Newsletter
An Interest in What Went Wrong?
Dec 02, 2015
The statistics are numbing: 44,000 (or is it 444,000?) Americans die each year due to medical errors. A relentless drumbeat of data and anecdotes drive the message that no patient is safe. By association, it would seem that ensuring a safe health care experience for patients doesn’t really interest physicians, nurses, or other health care providers.
Of course, that conclusion is absurd, those individuals have dedicated their lives to helping—and, specifically, not hurting—others. The precise volume of deaths and injuries truly associated with medical errors is unclear, but is any number acceptable? Too many patients suffer preventable harm during the course of seeking and receiving health care. What really interests caregivers is understanding why the mistakes that enabled those injuries reoccur.
CRICO and its many partner organizations have been studying that question for more than 35 years. Its methodology for gathering and analyzing medical error data has proven extremely valuable in pinpointing error clusters and directing resources towards reducing those specific risks.

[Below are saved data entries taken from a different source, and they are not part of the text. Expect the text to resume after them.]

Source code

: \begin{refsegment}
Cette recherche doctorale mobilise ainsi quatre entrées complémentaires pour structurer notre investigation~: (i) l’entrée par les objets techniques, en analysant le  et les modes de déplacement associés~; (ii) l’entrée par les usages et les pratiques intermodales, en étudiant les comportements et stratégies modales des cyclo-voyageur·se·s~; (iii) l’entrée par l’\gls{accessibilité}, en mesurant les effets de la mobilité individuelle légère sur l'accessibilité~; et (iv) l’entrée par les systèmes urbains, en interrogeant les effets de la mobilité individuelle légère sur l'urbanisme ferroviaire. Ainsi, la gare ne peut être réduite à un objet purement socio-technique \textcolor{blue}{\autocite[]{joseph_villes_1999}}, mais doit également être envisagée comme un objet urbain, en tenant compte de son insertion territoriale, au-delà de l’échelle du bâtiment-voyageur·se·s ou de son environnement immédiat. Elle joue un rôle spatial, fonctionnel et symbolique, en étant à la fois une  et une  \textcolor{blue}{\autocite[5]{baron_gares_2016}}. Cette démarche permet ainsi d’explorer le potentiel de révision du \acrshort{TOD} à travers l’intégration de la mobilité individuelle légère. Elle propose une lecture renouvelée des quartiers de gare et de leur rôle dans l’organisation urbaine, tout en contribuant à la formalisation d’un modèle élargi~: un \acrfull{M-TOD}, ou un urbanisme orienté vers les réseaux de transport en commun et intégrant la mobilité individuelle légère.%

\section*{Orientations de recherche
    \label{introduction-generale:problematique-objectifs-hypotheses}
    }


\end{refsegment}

Across those three-plus decades, everyone involved has shown an unfailing interest in using the lessons learned to continuously improve patient safety. That will always be an incremental process for frontline clinicians and for those of us charged with investigating and understanding what, sometimes, goes wrong.
For malpractice cases housed in CRICO’s Comparative Benchmarking System (CBS) “what went wrong” is captured by denoting any human and systemic factors that contributed to the case’s underlying error(s). Those “contributing factors” are identified by coding specialists with access to the patient’s full medical record and any documents produced during the case’s investigation and defense (if applicable). These can include expert reviews, depositions, and courtroom testimony. A single case may be coded for several contributing factors (average 3–4 per case), drawn from multiple aspects of health care delivery, for example:
- Behavior-related: includes problematic provider or patient behavior
- Clinical Judgment: includes patient assessment, selection/management of therapy, monitoring, failure to ensure patient safety, provider impairment
- Clinical Systems: includes coordination of care, test/referral ordering (and results management), patient follow up
- Communication: includes provider-provider and provider-patient communication, telemedicine
- Documentation: includes the mechanics and sufficiency of medical recordkeeping
- Electronic Health Records: includes technical and user-related issues
- Supervision: includes supervised and supervising clinicians
Coders and analysts relying on static words and numbers can only learn some of the story behind the complex events that led to a patient injury. But what they do identify as contributing factors often serve as guideposts to more detailed examination of what, sometimes, goes wrong in patient care.